Steinbeile: Anforderungen an das Material

Ein Bericht von Hartmut Rüf

Fragt man jemanden nach den notwendigen Eigenschaften des Materials für ein Steinbeil, würde die Antwort wahrscheinlich lauten: Es muss hart sein.
Schaut man sich die in der Steinzeit verwendeten Gesteine für Steinbeile jedoch genauer an, stellt man fest, dass die vorwiegend eingesetzten Serpentinite von einem Steinmetz als weiches Gestein klassifiziert würden.
Serpentinite sind grünliche bis schwarze Umwandlungsgesteine, die in den aus den Zentralalpen kommenden Flüssen wie z.B. der Salzach als Geröll zu finden sind.
Was ist es also, das ein Gestein für ein Steinbeil geeignet macht?

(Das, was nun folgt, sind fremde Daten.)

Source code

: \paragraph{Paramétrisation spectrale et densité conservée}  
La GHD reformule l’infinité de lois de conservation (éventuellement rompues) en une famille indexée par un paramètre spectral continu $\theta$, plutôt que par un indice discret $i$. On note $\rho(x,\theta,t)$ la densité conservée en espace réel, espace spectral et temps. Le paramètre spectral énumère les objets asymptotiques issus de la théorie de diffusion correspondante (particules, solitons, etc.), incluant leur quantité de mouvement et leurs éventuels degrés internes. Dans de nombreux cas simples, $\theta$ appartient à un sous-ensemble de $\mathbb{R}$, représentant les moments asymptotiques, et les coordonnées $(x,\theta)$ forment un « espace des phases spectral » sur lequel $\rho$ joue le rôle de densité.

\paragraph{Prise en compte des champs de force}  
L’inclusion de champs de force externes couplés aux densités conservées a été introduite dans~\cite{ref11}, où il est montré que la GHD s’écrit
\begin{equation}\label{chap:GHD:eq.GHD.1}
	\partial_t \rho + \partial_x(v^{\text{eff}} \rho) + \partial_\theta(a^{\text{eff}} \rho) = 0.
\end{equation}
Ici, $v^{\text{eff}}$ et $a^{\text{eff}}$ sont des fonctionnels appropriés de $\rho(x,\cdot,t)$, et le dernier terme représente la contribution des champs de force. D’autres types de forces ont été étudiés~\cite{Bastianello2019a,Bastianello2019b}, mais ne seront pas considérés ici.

Schaut man sich an, was beim Fällen eines Baums mit einem Steinbeil passiert,  sieht man, dass neben der Deformation des Baumes auch das Steinbeil deformiert wird, wenn auch in deutlich geringerem Ausmaß. Diese Deformation (Stauchung) des Steinbeils bedeutet für den Stein eine Beanspruchung bis an die Grenzen des inneren Zusammenhalts. Diese Deformation kann elastisch erfolgen, d.h. dass das Material nach der Deformation seine ursprüngliche Gestalt wieder einnimmt oder plastisch, d.h. das Material (die Klinge) wird dauerhaft deformiert. Im letzteren Fall kann der Werkstoff mehr Energie aufnehmen, allerdings bedeutet das auch, dass die Klinge schneller stumpf wird.
In der Werkstofftechnik spricht man von der Zähigkeit eines Materials, im allgemeinen ist die Zähigkeit der Gesteine bzw. Minerale desto höher je niedriger die Härte ist. Beispielsweise ist der Wert für Serpentin 10 bis 20 mal so hoch als derjenige von Quarz.

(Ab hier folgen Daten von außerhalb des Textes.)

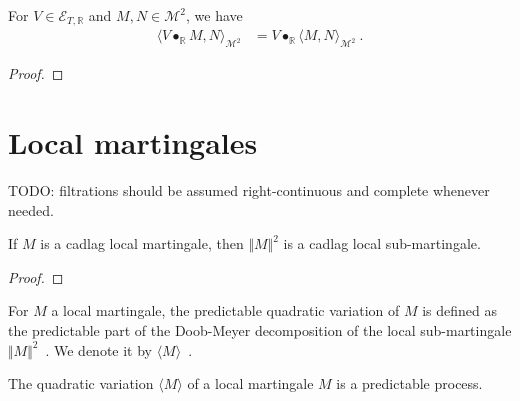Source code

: \begin{lemma}\label{lem:inner_elemStochIntegral}
For $V \in \mathcal{E}_{T, \mathbb{R}}$ and $M, N \in \mathcal{M}^2$, we have
\begin{align*}
  \langle V \bullet_{\mathbb{R}} M, N \rangle_{\mathcal{M}^2}
  &= V \bullet_{\mathbb{R}} \langle M, N \rangle_{\mathcal{M}^2}
  \: .
\end{align*}
\end{lemma}

\begin{proof}

\end{proof}





\section{Local martingales}

TODO: filtrations should be assumed right-continuous and complete whenever needed.


\begin{lemma}\label{lem:IsLocalMartingale.isLocalSubmartingale_sq_norm}
  \leanok
If $M$ is a cadlag local martingale, then $\Vert M \Vert^2$ is a cadlag local sub-martingale.
\end{lemma}

\begin{proof}

\end{proof}


\begin{definition}\label{def:quadraticVariation}
  \leanok
For $M$ a local martingale, the predictable quadratic variation of $M$ is defined as the predictable part of the Doob-Meyer decomposition of the local sub-martingale $\Vert M \Vert^2$~.
We denote it by $\langle M \rangle$~.
\end{definition}


\begin{lemma}\label{lem:predictable_quadraticVariation}
The quadratic variation $\langle M \rangle$ of a local martingale $M$ is a predictable process.
\end{lemma}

Eine Sonderstellung nehmen die Beile aus Jade ein, die jedoch auf Grund des wertvollen Materials (Import von der jungsteinzeitlichen Abbaustelle am Monte Viso in Norditalien) wohl eher als Zeremonial- bzw. Prunkbeile Verwendung fanden. Jade weist auf Grund der faserförmigen Struktur des Materials sowohl hohe Härte wie Zähigkeit auf und stellt einen besonders geeigneten Rohstoff dar. Beile aus Jade waren im westlichen Mitteleuropa bis zu den Britischen Inseln häufig, in der Sammlung Much der Universität Wien (463 Steinbeile von der Station See/Mondsee) gibt es davon jedoch nur ein einziges Exemplar.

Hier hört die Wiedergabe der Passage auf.